CHOICE magazine, July 2002
ON HIS fact-finding trip to the Lake District in February this year, Prince Charles didn’t choose to stay in a grand hotel, but opted instead for the more homely comforts of a local bed & breakfast. His choice put the royal seal of approval on what many of us have known for a long time – a well-run B&B is hard to beat for value and comfort.
But some of the best B&Bs don’t advertise, there’s no vacancy card in the window and they don’t even appear in general guidebooks. Welcome to the global world of private hosts.
Private hosts – or ‘posh B&Bs’ as they have been nicknamed – are people with a spare room in their property who enjoy having paying guests and register with an agency, which handles all the enquiries.
Staying with a Host can be an ideal way to save money while having the benefit of inside knowledge of the area. Hosts charge much less than hotels – typically at least 50 per cent less – their properties are well situated, bedrooms are mostly en-suite and guests are given keys to come and go as they please.
“People become Hosts from every walk of life, from couples and single people to those working full time and retired people,” says Maggie Dobson, who founded At Home in London in 1986 and became Chairman of the BBHA (Bed & Breakfast Home Stay Association) last year.

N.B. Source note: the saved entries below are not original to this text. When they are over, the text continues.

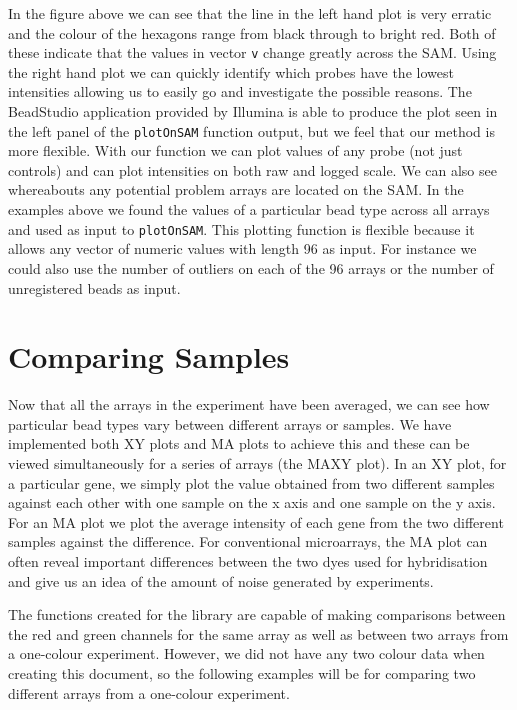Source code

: \documentclass[a4paper]{article}
\newcommand{\Robject}[1]{{\texttt{#1}}}
\newcommand{\Rfunction}[1]{{\texttt{#1}}}
\begin{document}
In the figure above we can see that the line in the left hand plot is very erratic and the colour of the hexagons range from black through to bright red.  Both of these indicate that the values in vector \Robject{v} change greatly across the SAM.  Using the right hand plot we can quickly identify which probes have the lowest intensities allowing us to easily go and investigate the possible reasons. The BeadStudio application provided by Illumina is able to produce the plot seen in the left panel of the \Rfunction{plotOnSAM} function output, but we feel that our method is more flexible. With our function we can plot values of any 
probe (not just controls) and can plot intensities on both raw and logged scale. We can also see whereabouts any potential problem arrays are located on the SAM. In the examples above we found the values of a particular bead type across all arrays and used as input to \Rfunction{plotOnSAM}. This plotting function is flexible because it allows any vector of numeric values with length 96 as input. For instance we could also use the number of outliers on each of the 96 arrays or the number of unregistered beads as input. 


\section{Comparing Samples}
\label{comparing_samples}

Now that all the arrays in the experiment have been averaged, we can
see how particular bead types vary between different arrays or
samples. We have implemented both XY plots and MA plots to achieve
this and these can be viewed simultaneously for a series of arrays
(the MAXY plot).
In an XY plot, for a particular gene, we simply plot the value obtained from two different samples against each other with one sample on the x axis and one sample on the y axis. For an MA plot we plot the average intensity 
of each gene from the two different samples against the difference. For conventional microarrays, the MA plot can often reveal important differences between the two dyes used for hybridisation and give us an idea of the 
amount of noise generated by experiments. 

The functions created for the library are capable of making comparisons between the red and green channels for the same array as well as between two arrays from a one-colour experiment. However, we did not have any two 
colour data when creating this document, so the following examples will be for comparing two different arrays from a one-colour experiment.
\end{document}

BBHA is an association of seven privately owned London agencies which is committed to a set of standards. Its members annually match around 100,000 guests with hosts.
“All Hosts need is the right standard of comfortable, not luxurious, accommodation and to be the type of person who throws open their front door rather than opens it a few inches and peeps through the crack,” Maggie adds.

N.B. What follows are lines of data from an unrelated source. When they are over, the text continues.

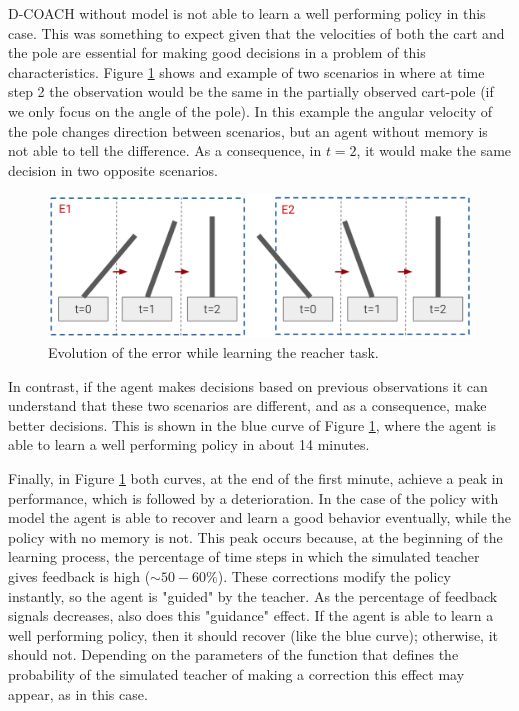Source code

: D-COACH without model is not able to learn a well performing policy in this case. This was something to expect given that the velocities of both the cart and the pole are essential for making good decisions in a problem of this characteristics. Figure \ref{fig:cp_ex} shows and example of two scenarios in where at time step 2 the observation would be the same in the partially observed cart-pole (if we only focus on the angle of the pole). In this example the angular velocity of the pole changes direction between scenarios, but an agent without memory is not able to tell the difference. As a consequence, in $t=2$, it would make the same decision in two opposite scenarios.

\begin{figure}[h]
    \centering
    \includegraphics[width=0.9\linewidth]{imagenes/cap4/cartpole_ex.png}
    \caption{Evolution of the error while learning the reacher task. }
    \label{fig:cp_ex}
\end{figure}

In contrast, if the agent makes decisions based on previous observations it can understand that these two scenarios are different, and as a consequence, make better decisions. This is shown in the blue curve of Figure \ref{fig:cp_ex}, where the agent is able to learn a well performing policy in about 14 minutes. 

Finally, in  Figure \ref{fig:cp_ex} both curves, at the end of the first minute, achieve a peak in performance, which is followed by a deterioration. In the case of the policy with model the agent is able to recover and learn a good behavior eventually, while the policy with no memory is not. This peak occurs because, at the beginning of the learning process, the percentage of time steps in which the simulated teacher gives feedback is high ($\sim 50-60 \%$). These corrections modify the policy instantly, so the agent is "guided" by the teacher. As the percentage of feedback signals decreases, also does this "guidance" effect. If the agent is able to learn a well performing policy, then it should recover (like the blue curve); otherwise, it should not. Depending on the parameters of the function that defines the probability of the simulated teacher of making a correction this effect may appear, as in this case.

“For some the incentive is primarily financial, for others it is to do with pursuing an interest, but there is obviously a lot of work involved.”
Currently Maggie is expanding her London base and looking to sign up Hosts on a regional basis who live in, or close to, major tourist cities such as York and Bath.
“B&B started shedding its poor man’s image in the late Eighties and then, with Lloyd’s (the insurance market) issuing its Names with huge bills in the early Nineties, a whole new generation of Hosts came into being,” says Maggie.
“Many of them had bedrooms with private bathrooms and were at ease with people. It helped transform the London tourist accommodation market. That and the soaring price of city hotels.”